- Other names: XorMon NG
- Developer: Xorux s.r.o.
- Release: 11 April 2024; 2 years ago
- Stable release: 2.3.0 / 22 July 2026; 48 days ago
- Written in: TypeScript, JavaScript, Python, Perl
- Operating system: Linux
- Platform: x86-64 and PowerPC
- Type: Network monitoring, infrastructure monitoring
- License: GPL v3
- Website: xormon.com

= XorMon =

Infrastructure monitoring tool

XorMon is an open-source IT infrastructure monitoring tool developed by the Czech software company Xorux. It is designed to monitor performance and health across various IT layers, including servers, storage, SAN, LAN, databases, and cloud environments. The software is also provides specialized monitoring for IBM i and AIX, alongside standard platforms like VMware and Linux.

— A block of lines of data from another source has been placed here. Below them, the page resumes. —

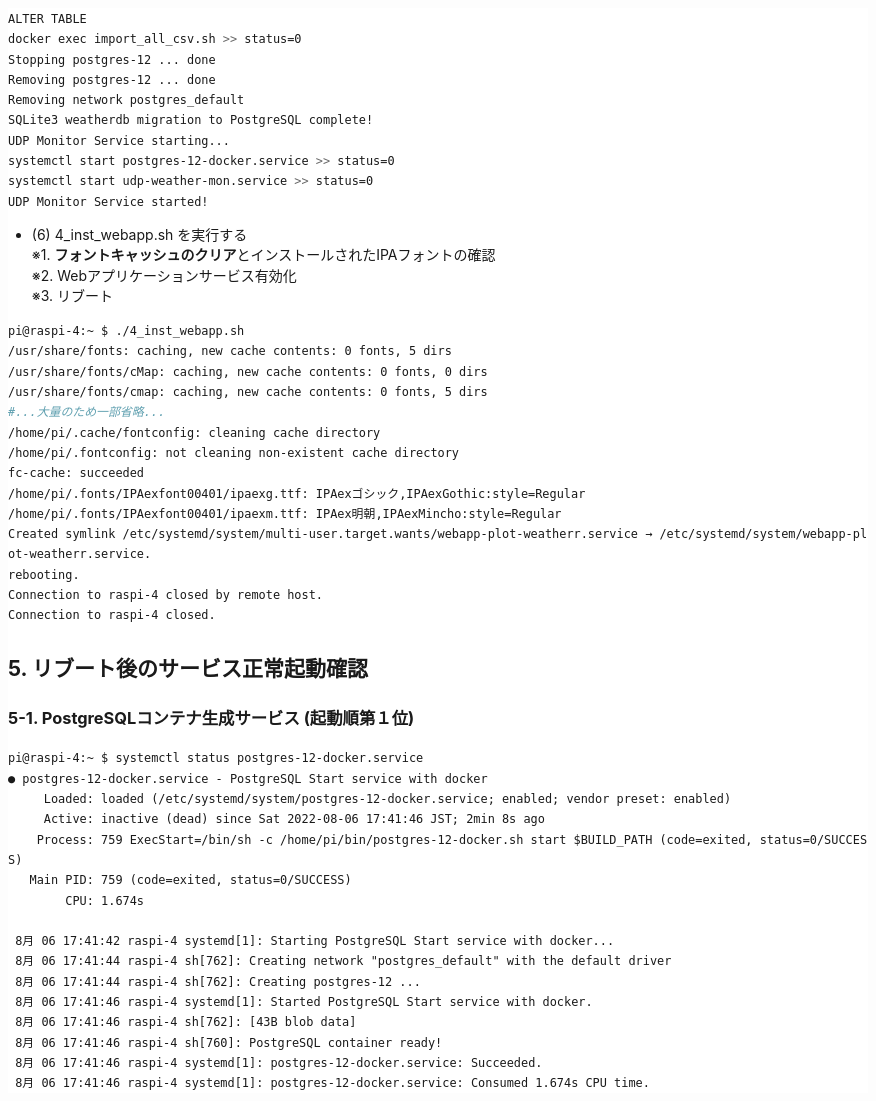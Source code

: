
 ```bash
ALTER TABLE
docker exec import_all_csv.sh >> status=0
Stopping postgres-12 ... done
Removing postgres-12 ... done
Removing network postgres_default
SQLite3 weatherdb migration to PostgreSQL complete!
UDP Monitor Service starting...
systemctl start postgres-12-docker.service >> status=0
systemctl start udp-weather-mon.service >> status=0
UDP Monitor Service started!
```

+ (6) 4_inst_webapp.sh を実行する  
  ※1. **フォントキャッシュのクリア**とインストールされたIPAフォントの確認  
  ※2. Webアプリケーションサービス有効化  
  ※3. リブート

```bash
pi@raspi-4:~ $ ./4_inst_webapp.sh 
/usr/share/fonts: caching, new cache contents: 0 fonts, 5 dirs
/usr/share/fonts/cMap: caching, new cache contents: 0 fonts, 0 dirs
/usr/share/fonts/cmap: caching, new cache contents: 0 fonts, 5 dirs
#...大量のため一部省略...
/home/pi/.cache/fontconfig: cleaning cache directory
/home/pi/.fontconfig: not cleaning non-existent cache directory
fc-cache: succeeded
/home/pi/.fonts/IPAexfont00401/ipaexg.ttf: IPAexゴシック,IPAexGothic:style=Regular
/home/pi/.fonts/IPAexfont00401/ipaexm.ttf: IPAex明朝,IPAexMincho:style=Regular
Created symlink /etc/systemd/system/multi-user.target.wants/webapp-plot-weatherr.service → /etc/systemd/system/webapp-plot-weatherr.service.
rebooting.
Connection to raspi-4 closed by remote host.
Connection to raspi-4 closed.
```

## 5. リブート後のサービス正常起動確認

### 5-1. PostgreSQLコンテナ生成サービス (起動順第１位)

```
pi@raspi-4:~ $ systemctl status postgres-12-docker.service 
● postgres-12-docker.service - PostgreSQL Start service with docker
     Loaded: loaded (/etc/systemd/system/postgres-12-docker.service; enabled; vendor preset: enabled)
     Active: inactive (dead) since Sat 2022-08-06 17:41:46 JST; 2min 8s ago
    Process: 759 ExecStart=/bin/sh -c /home/pi/bin/postgres-12-docker.sh start $BUILD_PATH (code=exited, status=0/SUCCESS)
   Main PID: 759 (code=exited, status=0/SUCCESS)
        CPU: 1.674s

 8月 06 17:41:42 raspi-4 systemd[1]: Starting PostgreSQL Start service with docker...
 8月 06 17:41:44 raspi-4 sh[762]: Creating network "postgres_default" with the default driver
 8月 06 17:41:44 raspi-4 sh[762]: Creating postgres-12 ...
 8月 06 17:41:46 raspi-4 systemd[1]: Started PostgreSQL Start service with docker.
 8月 06 17:41:46 raspi-4 sh[762]: [43B blob data]
 8月 06 17:41:46 raspi-4 sh[760]: PostgreSQL container ready!
 8月 06 17:41:46 raspi-4 systemd[1]: postgres-12-docker.service: Succeeded.
 8月 06 17:41:46 raspi-4 systemd[1]: postgres-12-docker.service: Consumed 1.674s CPU time.
```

XorMon serves as a unified successor to the company's previous monitoring tools, LPAR2RRD and STOR2RRD, combining their functionalities into a single interface.

==History==
Xorux was founded in Prague in October 2013 by Pavel Hampl, a former IBM system administrator. The company's original tools, LPAR2RRD and STOR2RRD, relied on RRDtool (Round Robin Database) for data storage and graphing.

XorMon was first introduced in October 2020 and later in March 2021 alongside LPAR2RRD version 7.10. The original version acted as a unified front-end user interface that sat on top of existing LPAR2RRD and STOR2RRD instances. This allowed users to view data from both tools in a single dashboard while relying on the legacy backends.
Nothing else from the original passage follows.